Capabilities and Limitations:

Capabilities

  • Delft3D FM has D-Hydrology module that integrates watershed processes with downstream waterbody dynamics;
  • It features one of the most user-friendly GUI in the market;
  • It is a robust and advanced computational model with multiple modules and tools (Muñoz et al., 2021);
  • It supports both triangulation and averaging methods for generating roughness maps (Muñoz et al., 2021);
  • It uses unstructured grids (Deltares, n.d.);
  • It can simulate extreme storm impacts, including hurricane-induced storm surges over short time scales (Zhu et al., 2023);
  • It allows variable resolutions within one model domain to optimize computational efficiency (Symonds et al., 2016);
  • It is 6 to 10 times faster than 2D HEC-RAS (Muñoz et al., 2021).
  • It is constantly supported by the developers.

Limitations 

  • Open-source code upon request, excluding GUI;
  • It requires high computational resources (Muñoz et al., 2021);
  • It relies on historical storm records, which may limit comprehensive analysis (Zhu et al., 2023).
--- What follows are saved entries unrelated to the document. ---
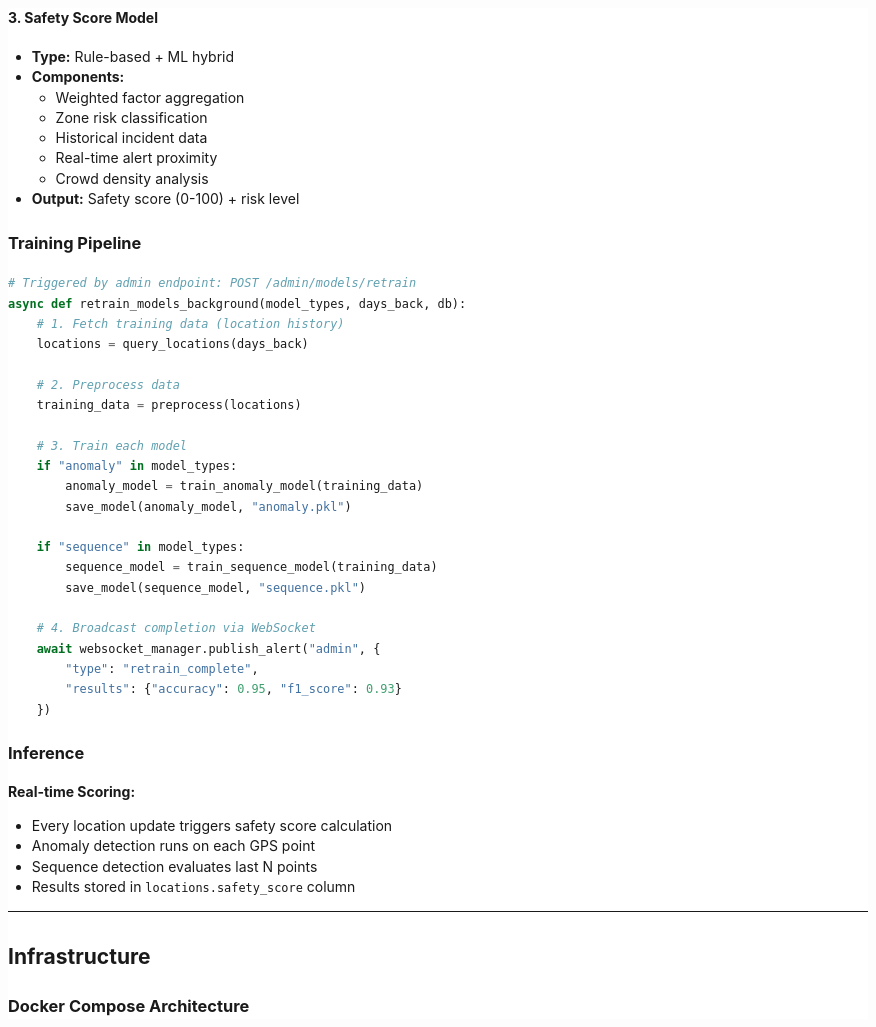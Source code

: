 #### 3. **Safety Score Model**
- **Type:** Rule-based + ML hybrid
- **Components:**
  - Weighted factor aggregation
  - Zone risk classification
  - Historical incident data
  - Real-time alert proximity
  - Crowd density analysis
- **Output:** Safety score (0-100) + risk level

### Training Pipeline

```python
# Triggered by admin endpoint: POST /admin/models/retrain
async def retrain_models_background(model_types, days_back, db):
    # 1. Fetch training data (location history)
    locations = query_locations(days_back)
    
    # 2. Preprocess data
    training_data = preprocess(locations)
    
    # 3. Train each model
    if "anomaly" in model_types:
        anomaly_model = train_anomaly_model(training_data)
        save_model(anomaly_model, "anomaly.pkl")
    
    if "sequence" in model_types:
        sequence_model = train_sequence_model(training_data)
        save_model(sequence_model, "sequence.pkl")
    
    # 4. Broadcast completion via WebSocket
    await websocket_manager.publish_alert("admin", {
        "type": "retrain_complete",
        "results": {"accuracy": 0.95, "f1_score": 0.93}
    })
```

### Inference

**Real-time Scoring:**
- Every location update triggers safety score calculation
- Anomaly detection runs on each GPS point
- Sequence detection evaluates last N points
- Results stored in `locations.safety_score` column

---

## Infrastructure

### Docker Compose Architecture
Model Inputs and Outputs: 

Inputs

Computational grids, Bathymetry data, Topography data, Boundary conditions, Initial conditions, Meteorological data, Hydrological data, Water quality data.

Outputs

It simulates hydrodynamics, salinity, temperature and sediment dynamics, phytoplankton and water-quality coupling infrastructure, and linkage to a habitat suitability model, wave module, and sediment transport module.

Examples:

References

Lee, W., Sun, A. Y., Scanlon, B. R., et al. 
(2024). Hindcasting compound pluvial, fluvial, and coastal flooding during Hurricane Harvey (2017) using Delft3D-FM. Natural Hazards, 120, 851–880. 
https://doi.org/10.1007/s11069-023-06247-9

Dang, T. D., Arias, M. E., Tarabih, O., Phlips, E. J., Ergas, S. J., Rains, M. C., & Zhang, Q. (2023). Modeling temporal and spatial variations of biogeochemical processes in a large subtropical lake: Assessing alternative solutions to algal blooms in Lake Okeechobee, Florida. Journal of Hydrology: Regional Studies, 47, 101441. https://doi.org/10.1016/j.ejrh.2023.101441

Objectives

The objective of this study was to better quantify the impacts of compound flooding and to assess the relative contributions of storm surge, pluvial (rainfall) and fluvial (riverine) flooding using Hurricane Harvey as a case study.

This study aimed to answer the following questions: (1) What are the main factors causing ABs in Lake Okeechobee? (2) How much of a reduction in nutrient imports and/or legacy sediments is needed to reduce the occurrence of ABs? (3) What magnitude of nutrient input reduction would be required to reduce ABs?